# WIP: Mission TV cabinet in birdseye maple



## wisardd1 (Nov 27, 2013)

this should prove to be interesting!


----------



## GeorgeC (Jul 30, 2008)

WIP? Wanted in Peoria????

GMC


----------



## wisardd1 (Nov 27, 2013)

Work in progress!


----------



## Nick Ferry (Feb 23, 2011)

WIP - woodworking is pleasurable. Nice job so far!


----------



## cabinetman (Jul 5, 2007)

Looks good so far. Keep up with the progress pics.:yes:








 







.


----------



## Burb (Nov 30, 2012)

I'm looking forward to following along!!


----------



## wisardd1 (Nov 27, 2013)

Thanks. I am doing some prefinishing before glue up. I am sanding to 800 and using poly, blo, and naptha. I am very impressed with how deep the Naptha takes the poly oil (close to 1/8 inch).


----------



## wisardd1 (Nov 27, 2013)

Now that is just damn pretty!


----------



## wisardd1 (Nov 27, 2013)

more progress:


----------



## wisardd1 (Nov 27, 2013)

more progress


----------



## Bumpus (Aug 4, 2012)

Man I love maple, that looks great!


----------



## Al B Thayer (Dec 10, 2011)

Really coming together nicely.

Al


----------



## wisardd1 (Nov 27, 2013)

thank you guys!


----------



## wisardd1 (Nov 27, 2013)

I got to do it right!


----------



## red (Sep 30, 2008)

Looking good! I did an entire kitchen in birds-eye maple. It's a beautiful wood. Keep up the good work and the pics.

Red


----------



## wisardd1 (Nov 27, 2013)

more


----------



## Masterjer (Nov 6, 2012)

I love it! Keep the progress pics coming.


----------



## wisardd1 (Nov 27, 2013)

Masterjer said:


> I love it! Keep the progress pics coming.


you bet!


----------



## wisardd1 (Nov 27, 2013)

inching my way home


----------



## rayking49 (Nov 6, 2011)

Inching your way to an awesome project!


----------



## Travico (Dec 25, 2012)

Nice build and thanks for the pics!!


----------



## wisardd1 (Nov 27, 2013)

working on the top


----------



## Hubshooter (Jul 26, 2014)

That is a good lookin' build!


----------



## wisardd1 (Nov 27, 2013)

Working on drawers and top


----------



## Bob Willing (Jul 4, 2008)

One of my favorite woods, great build.:thumbsup:


----------



## wisardd1 (Nov 27, 2013)

Thank you buddies. I appreciate the feedback.


----------



## Modfyd (Jun 25, 2014)

Wow what beautiful wood... is it expensive?


----------



## wisardd1 (Nov 27, 2013)

I paid $12.39 bd ft for 5/4


----------



## wisardd1 (Nov 27, 2013)

trmming out thr drawer front. 1/4 inch walnut plugs will go in the motises


----------



## wisardd1 (Nov 27, 2013)

Like this...


----------



## 1Joe (May 14, 2014)

It's a beauty. Did you put a hole in the back for all the damn cords???


----------



## wisardd1 (Nov 27, 2013)

Not yet


----------



## JMartel (Nov 30, 2011)

wisardd1 said:


> I paid $12.39 bd ft for 5/4


Ouch. I don't like ponying up for all the Walnut for my stuff at $6.75/bdft.

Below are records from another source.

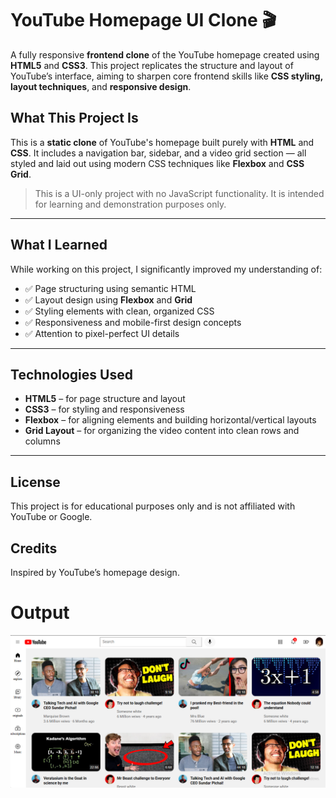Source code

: # YouTube Homepage UI Clone 🎬

A fully responsive **frontend clone** of the YouTube homepage created using **HTML5** and **CSS3**. This project replicates the structure and layout of YouTube’s interface, aiming to sharpen core frontend skills like **CSS styling, layout techniques**, and **responsive design**.

## What This Project Is

This is a **static clone** of YouTube's homepage built purely with **HTML** and **CSS**. It includes a navigation bar, sidebar, and a video grid section — all styled and laid out using modern CSS techniques like **Flexbox** and **CSS Grid**.

>  This is a UI-only project with no JavaScript functionality. It is intended for learning and demonstration purposes only.

---

## What I Learned

While working on this project, I significantly improved my understanding of:
- ✅ Page structuring using semantic HTML
- ✅ Layout design using **Flexbox** and **Grid**
- ✅ Styling elements with clean, organized CSS
- ✅ Responsiveness and mobile-first design concepts
- ✅ Attention to pixel-perfect UI details

---

## Technologies Used

- **HTML5** – for page structure and layout
- **CSS3** – for styling and responsiveness
- **Flexbox** – for aligning elements and building horizontal/vertical layouts
- **Grid Layout** – for organizing the video content into clean rows and columns

---

## License
This project is for educational purposes only and is not affiliated with YouTube or Google.

## Credits
Inspired by YouTube’s homepage design.


# Output
![alt text](thumbnail/output.png)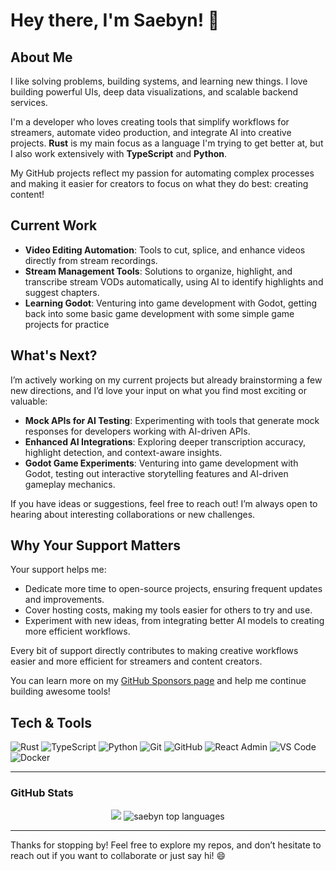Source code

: # Hey there, I'm Saebyn! 👋

## About Me

I like solving problems, building systems, and learning new things. I love building powerful UIs, deep data visualizations, and scalable backend services.

I'm a developer who loves creating tools that simplify workflows for streamers, automate video production, and integrate AI into creative projects. **Rust** is my main focus as a language I'm trying to get better at, but I also work extensively with **TypeScript** and **Python**.

My GitHub projects reflect my passion for automating complex processes and making it easier for creators to focus on what they do best: creating content!

## Current Work

- **Video Editing Automation**: Tools to cut, splice, and enhance videos directly from stream recordings.
- **Stream Management Tools**: Solutions to organize, highlight, and transcribe stream VODs automatically, using AI to identify highlights and suggest chapters.
- **Learning Godot**: Venturing into game development with Godot, getting back into some basic game development with some simple game projects for practice

## What's Next?

I’m actively working on my current projects but already brainstorming a few new directions, and I’d love your input on what you find most exciting or valuable:

- **Mock APIs for AI Testing**: Experimenting with tools that generate mock responses for developers working with AI-driven APIs.
- **Enhanced AI Integrations**: Exploring deeper transcription accuracy, highlight detection, and context-aware insights.
- **Godot Game Experiments**: Venturing into game development with Godot, testing out interactive storytelling features and AI-driven gameplay mechanics.

If you have ideas or suggestions, feel free to reach out! I’m always open to hearing about interesting collaborations or new challenges.

## Why Your Support Matters

Your support helps me:

- Dedicate more time to open-source projects, ensuring frequent updates and improvements.
- Cover hosting costs, making my tools easier for others to try and use.
- Experiment with new ideas, from integrating better AI models to creating more efficient workflows.

Every bit of support directly contributes to making creative workflows easier and more efficient for streamers and content creators.

You can learn more on my [GitHub Sponsors page](https://github.com/sponsors/saebyn) and help me continue building awesome tools!

## Tech & Tools

![Rust](https://img.shields.io/badge/Rust-000000?style=flat-square&logo=rust&logoColor=white)
![TypeScript](https://img.shields.io/badge/TypeScript-3178C6?style=flat-square&logo=typescript&logoColor=white)
![Python](https://img.shields.io/badge/Python-3776AB?style=flat-square&logo=python&logoColor=white)
![Git](https://img.shields.io/badge/Git-F05032?style=flat-square&logo=git&logoColor=white)
![GitHub](https://img.shields.io/badge/GitHub-100000?style=flat-square&logo=github&logoColor=white)
![React Admin](https://img.shields.io/badge/React%20Admin-09B3AF?style=flat-square&logo=react&logoColor=white)
![VS Code](https://img.shields.io/badge/VS%20Code-007ACC?style=flat-square&logo=visual-studio-code&logoColor=white)
![Docker](https://img.shields.io/badge/Docker-2496ED?style=flat-square&logo=docker&logoColor=white)

---

### GitHub Stats

<p align="center">
  <img src="https://github-readme-stats.vercel.app/api?username=saebyn&show_icons=true&theme=tokyonight" />
  <img src="https://github-readme-stats.vercel.app/api/top-langs?username=saebyn&show_icons=true&layout=compact&theme=tokyonight" alt="saebyn top languages" />
</p>

---

Thanks for stopping by! Feel free to explore my repos, and don’t hesitate to reach out if you want to collaborate or just say hi! 😄

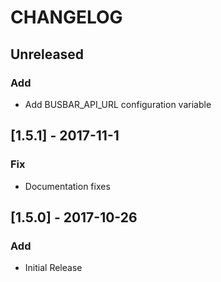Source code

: # CHANGELOG

## Unreleased
### Add
- Add BUSBAR_API_URL configuration variable

## [1.5.1] - 2017-11-1
### Fix
- Documentation fixes

## [1.5.0] - 2017-10-26
### Add
- Initial Release
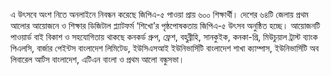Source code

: এ উৎসবে অংশ নিতে অনলাইনে নিবন্ধন করেছে জিপিএ-৫ পাওয়া প্রায় ৬০০ শিক্ষার্থী। দেশের ৬৪টি জেলায় প্রথম আলোর আয়োজনে ও শিক্ষার ডিজিটাল প্ল্যাটফর্ম ‘শিখো’র পৃষ্ঠপোষকতায় জিপিএ-৫ উৎসব অনুষ্ঠিত হচ্ছে। আয়োজনটি পাওয়ার্ড বাই বিকাশ ও সহযোগিতায় থাকছে কনকর্ড গ্রুপ, ফ্রেশ, বহুব্রীহি, সানকুইক, কনকা-গ্রি, মিউচুয়াল ট্রাস্ট ব্যাংক পিএলসি, বার্জার পেইন্টস বাংলাদেশ লিমিটেড, ইউসিএসআই ইউনিভার্সিটি বাংলাদেশ শাখা ক্যাম্পাস, ইউনিভার্সিটি অব লিবারেল আর্টস বাংলাদেশ, এটিএন বাংলা ও প্রথম আলো বন্ধুসভা।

I was lucky enough to get a very large piece of 8/4 Birdseye Maple that's 11" wide and 7ft long for $4/bdft on cragislist.

Looking real nice though. I don't have room for an entertainment center in my place. Or really any of the larger furniture that I want to build. Perils of living in a townhouse I guess.


----------



## wisardd1 (Nov 27, 2013)

I think black hardware is too much so I might go with this...


----------



## JMartel (Nov 30, 2011)

I think that looks good. The dark brown that those handles normally come in probably would stick out too much. 

I might also look into nickel as well.


----------



## Modfyd (Jun 25, 2014)

+1 on Nickel ^^^


----------



## wisardd1 (Nov 27, 2013)

Dang close! And damn near out of gas!


----------



## wisardd1 (Nov 27, 2013)

Done except for some fine tuning. Once it is placed in its home I will post some more pics.


----------



## JMartel (Nov 30, 2011)

Looks great. Nice job.


----------



## Getting better (Dec 3, 2009)

Can't wait to see the finished product!


----------



## Jeff Shafer (Nov 16, 2010)

That is a beautiful piece of furniture! I think your choice of brass hardware over black was a good one, brass really lets the wood shine. Well done sir!


----------